Goal of the exercise: Begin at the first line of the data and copy each line through the one containing "zsy133, 2018. \medskip", that line included, with no pictures.

Entries provided:
-- Opening Marker --

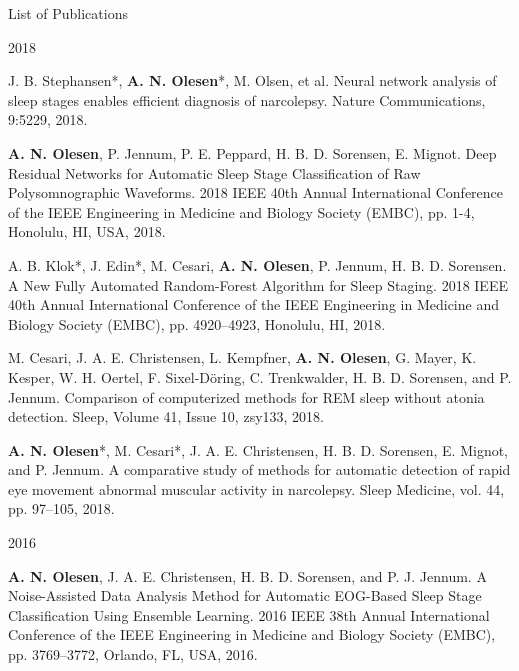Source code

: \documentclass{resume} %
\begin{document}
\begin{rSection}{List of Publications}
	\begin{rSubsection}{2018}{}{}{}
	    \item J. B. Stephansen\mbox{*}, \textbf{A. N. Olesen}\mbox{*}, M. Olsen, et al. Neural network analysis of sleep stages enables efficient diagnosis of narcolepsy. Nature Communications, 9:5229, 2018.\medskip
	    \item \textbf{A. N. Olesen}, P. Jennum, P. E. Peppard, H. B. D. Sorensen, E. Mignot. Deep Residual Networks for Automatic Sleep Stage Classification of Raw Polysomnographic Waveforms. 2018 IEEE 40th Annual International Conference of the IEEE Engineering in Medicine and Biology Society (EMBC), pp. 1-4, Honolulu, HI, USA, 2018. \medskip
	    \item A. B. Klok\mbox{*}, J. Edin\mbox{*}, M. Cesari, \textbf{A. N. Olesen}, P. Jennum, H. B. D. Sorensen. A New Fully Automated Random-Forest Algorithm for Sleep Staging. 2018 IEEE 40th Annual International Conference of the IEEE Engineering in Medicine and Biology Society (EMBC), pp. 4920–4923, Honolulu, HI, 2018. \medskip
	    \item M. Cesari, J. A. E. Christensen, L. Kempfner, \textbf{A. N. Olesen}, G. Mayer, K. Kesper, W. H. Oertel, F. Sixel-Döring, C. Trenkwalder, H. B. D. Sorensen, and P. Jennum. Comparison of computerized methods for REM sleep without atonia detection. Sleep, Volume 41, Issue 10, zsy133, 2018. \medskip
	    \item \textbf{A. N. Olesen}\mbox{*}, M. Cesari\mbox{*}, J. A. E. Christensen, H. B. D. Sorensen, E. Mignot, and P. Jennum. A comparative study of methods for automatic detection of rapid eye movement abnormal muscular activity in narcolepsy. Sleep Medicine, vol. 44, pp. 97–105, 2018.
	\end{rSubsection}
	
	\begin{rSubsection}{2016}{}{}{}
	    \item \textbf{A. N. Olesen}, J. A. E. Christensen, H. B. D. Sorensen, and P. J. Jennum. A Noise-Assisted Data Analysis Method for Automatic EOG-Based Sleep Stage Classification Using Ensemble Learning. 2016 IEEE 38th Annual International Conference of the IEEE Engineering in Medicine and Biology Society (EMBC), pp. 3769–3772, Orlando, FL, USA, 2016.
	\end{rSubsection}
	
	
\end{rSection}
\end{document}

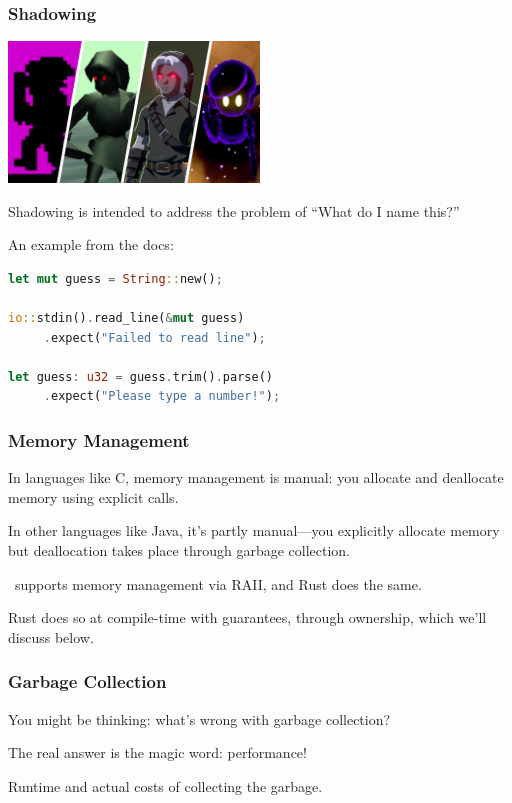 \begin{frame}[fragile]
\frametitle{Shadowing}

\begin{center}
	\includegraphics[width=0.5\textwidth]{images/darklink.jpg}
\end{center}
\alert{Shadowing} is intended to address the problem of ``What do I name this?''

An example from the docs:

\begin{lstlisting}[language=Rust]
let mut guess = String::new();

io::stdin().read_line(&mut guess)
     .expect("Failed to read line");

let guess: u32 = guess.trim().parse()
     .expect("Please type a number!");
\end{lstlisting}

\end{frame}


\begin{frame}
\frametitle{Memory Management}

In languages like C, memory management is manual: you allocate and deallocate memory using explicit calls.

In other languages like Java, it's partly manual---you explicitly allocate memory but deallocation takes place through garbage collection. 

\CPP~supports memory management via RAII, and Rust does the same.

Rust does so at compile-time with guarantees, through ownership, which we'll discuss below.
\end{frame}


\begin{frame}
\frametitle{Garbage Collection}

You might be thinking: what's wrong with garbage collection?

The real answer is the magic word: performance!

Runtime and actual costs of collecting the garbage.

\end{frame}






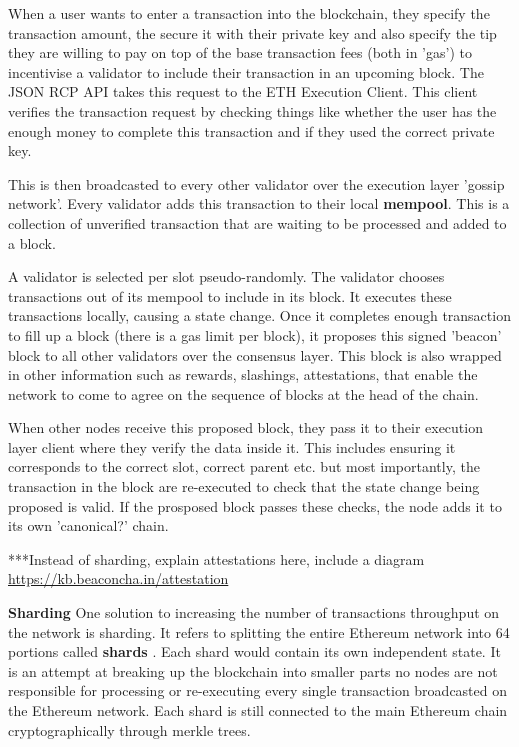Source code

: When a user wants to enter a transaction into the blockchain, they specify the transaction amount, the secure it with their private key and also specify the tip they are willing to pay on top of the base transaction fees (both in 'gas') to incentivise a validator to include their transaction in an upcoming block. The JSON RCP API takes this request to the ETH Execution Client. This client verifies the transaction request by checking things like whether the user has the enough money to complete this transaction and if they used the correct private key. \cite{EthereumEthereum.org} 

This is then broadcasted to every other validator over the execution layer 'gossip network'. Every validator adds this transaction to their local \textbf{mempool}. This is a collection of unverified transaction that are waiting to be processed and added to a block.

A validator is selected per slot pseudo-randomly. The validator chooses transactions out of its mempool to include in its block. It executes these transactions locally, causing a state change. Once it completes enough transaction to fill up a block (there is a gas limit per block), it proposes this signed 'beacon' block to all other validators over the consensus layer. This block is also wrapped in other information such as rewards, slashings, attestations, that enable the network to come to agree on the sequence of blocks at the head of the chain.

When other nodes receive this proposed block, they pass it to their execution layer client where they verify the data inside it. This includes ensuring it corresponds to the correct slot, correct parent etc. but most importantly, the transaction in the block are re-executed to check that the state change being proposed is valid. If the prosposed block passes these checks, the node adds it to its own 'canonical?' chain.  \cite{EthereumEthereum.org} 


***Instead of sharding, explain attestations here, include a diagram \url{https://kb.beaconcha.in/attestation}

\textbf{Sharding} \label{Sharding}
One solution to increasing the number of transactions throughput on the network is sharding. It refers to splitting the entire Ethereum network into 64 portions called \textbf{shards} \cite{Buterin2020Annotated-spec/beacon-chain.mdEthereum/annotated-spec}. Each shard would contain its own independent state. It is an attempt at breaking up the blockchain into smaller parts no nodes are not responsible for processing or re-executing every single transaction broadcasted on the Ethereum network. Each shard is still connected to the main Ethereum chain cryptographically through merkle trees. \cite{EthereumEthereum.org} 


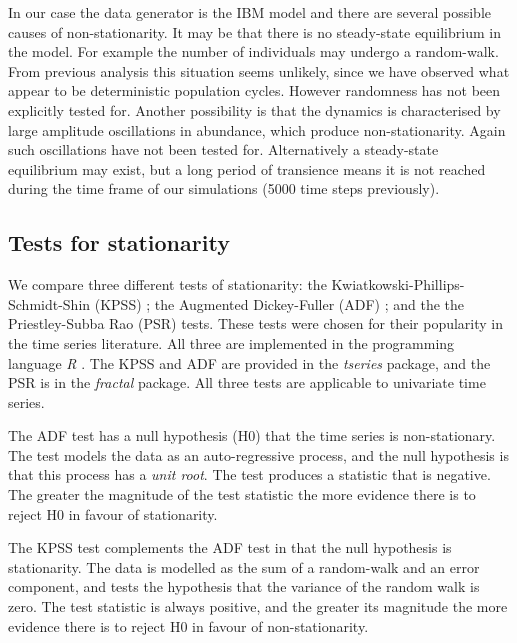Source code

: In our case the data generator is the IBM model and there are several possible causes of non-stationarity. It may be that there is no steady-state equilibrium in the model. For example the number of individuals may undergo a random-walk. From previous analysis this situation seems unlikely, since we have observed what appear to be deterministic population cycles. However randomness has not been explicitly tested for. Another possibility is that the dynamics is characterised by large amplitude oscillations in abundance, which produce non-stationarity. Again such oscillations have not been tested for. Alternatively a steady-state equilibrium may exist, but a long period of transience means it is not reached during the time frame of our simulations (5000 time steps previously).


\subsection{Tests for stationarity}
\label{sec:stat_tests}

We compare three different tests of stationarity: the Kwiatkowski-Phillips-Schmidt-Shin (KPSS) \cite{kwiatkowski1992testing}; the Augmented Dickey-Fuller (ADF) \cite{said1984testing}; and the the Priestley-Subba Rao (PSR) \cite{priestley1969test} tests. These tests were chosen for their popularity in the time series literature. All three are implemented in the programming language \emph{R} \cite{Rlanguage}. The KPSS and ADF are provided in the \emph{tseries} package, and the PSR is in the \emph{fractal} package. All three tests are applicable to univariate time series.

The ADF test has a null hypothesis (H0) that the time series is non-stationary. The test models the data as an auto-regressive process, and the null hypothesis is that this process has a \emph{unit root}. The test produces a statistic that is negative. The greater the magnitude of the test statistic the more evidence there is to reject H0 in favour of stationarity.

The KPSS test complements the ADF test in that the null hypothesis is stationarity. The data is modelled as the sum of a random-walk and an error component, and tests the hypothesis that the variance of the random walk is zero. The test statistic is always positive, and the greater its magnitude the more evidence there is to reject H0 in favour of non-stationarity.

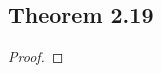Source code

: \documentclass[../../main.tex]{subfiles}
\begin{document}
\subsection{Theorem 2.19}
\begin{wts}

\end{wts}
\begin{proof}

\end{proof}
\end{document}
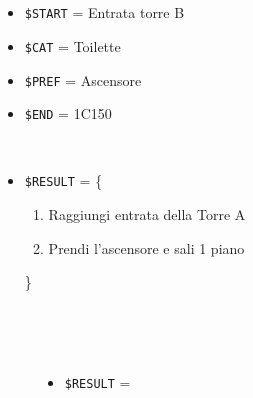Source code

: \documentclass[../../SperimentazioniPratiche.tex]{subfiles}
\begin{document}
			\paragraph*{}
			\label{Prova2B.1}	
			\begin{tcolorbox}[fonttitle=\bfseries, 
								adjusted title={\Large Prova 2B.1}, 
								breakable, 
								sharp corners=south,
								colback=white, 
								colframe=white!60!black]
								
				\begin{description}[leftmargin=0.7cm,labelwidth=!]
				
					\item[Input] \ \par 
        				\begin{itemize}
        					\item \verb|$START| = Entrata torre B
							\item \verb|$CAT| = Toilette
							\item \verb|$PREF| = Ascensore
        					\item \verb|$END| = 1C150
        				\end{itemize}
        				
        			\tcbline 
        				
        			\item[Output atteso] \ \par
        				\begin{itemize}
        					\item \verb|$RESULT| = \{
        					\begin{enumerate}
        						\item Raggiungi entrata della Torre A
        						\item Prendi l'ascensore e sali 1 piano
        					\end{enumerate}
        					\}
        				\end{itemize}

					\tcbline        				
        				
        			\item[Output riscontrato] \ \par
        				\begin{description}
        				
        					\item[\dispositivoA] \ \par
        					\begin{itemize}
        						\item \verb|$RESULT| = \ns
        					\end{itemize}      					
        					

\end{description}
\end{description}
\end{tcolorbox}
\end{document}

-- Closing Marker --

Written response:
Source code

: \documentclass{resume} %
\begin{document}
\begin{rSection}{List of Publications}
	\begin{rSubsection}{2018}{}{}{}
	    \item J. B. Stephansen\mbox{*}, \textbf{A. N. Olesen}\mbox{*}, M. Olsen, et al. Neural network analysis of sleep stages enables efficient diagnosis of narcolepsy. Nature Communications, 9:5229, 2018.\medskip
	    \item \textbf{A. N. Olesen}, P. Jennum, P. E. Peppard, H. B. D. Sorensen, E. Mignot. Deep Residual Networks for Automatic Sleep Stage Classification of Raw Polysomnographic Waveforms. 2018 IEEE 40th Annual International Conference of the IEEE Engineering in Medicine and Biology Society (EMBC), pp. 1-4, Honolulu, HI, USA, 2018. \medskip
	    \item A. B. Klok\mbox{*}, J. Edin\mbox{*}, M. Cesari, \textbf{A. N. Olesen}, P. Jennum, H. B. D. Sorensen. A New Fully Automated Random-Forest Algorithm for Sleep Staging. 2018 IEEE 40th Annual International Conference of the IEEE Engineering in Medicine and Biology Society (EMBC), pp. 4920–4923, Honolulu, HI, 2018. \medskip
	    \item M. Cesari, J. A. E. Christensen, L. Kempfner, \textbf{A. N. Olesen}, G. Mayer, K. Kesper, W. H. Oertel, F. Sixel-Döring, C. Trenkwalder, H. B. D. Sorensen, and P. Jennum. Comparison of computerized methods for REM sleep without atonia detection. Sleep, Volume 41, Issue 10, zsy133, 2018. \medskip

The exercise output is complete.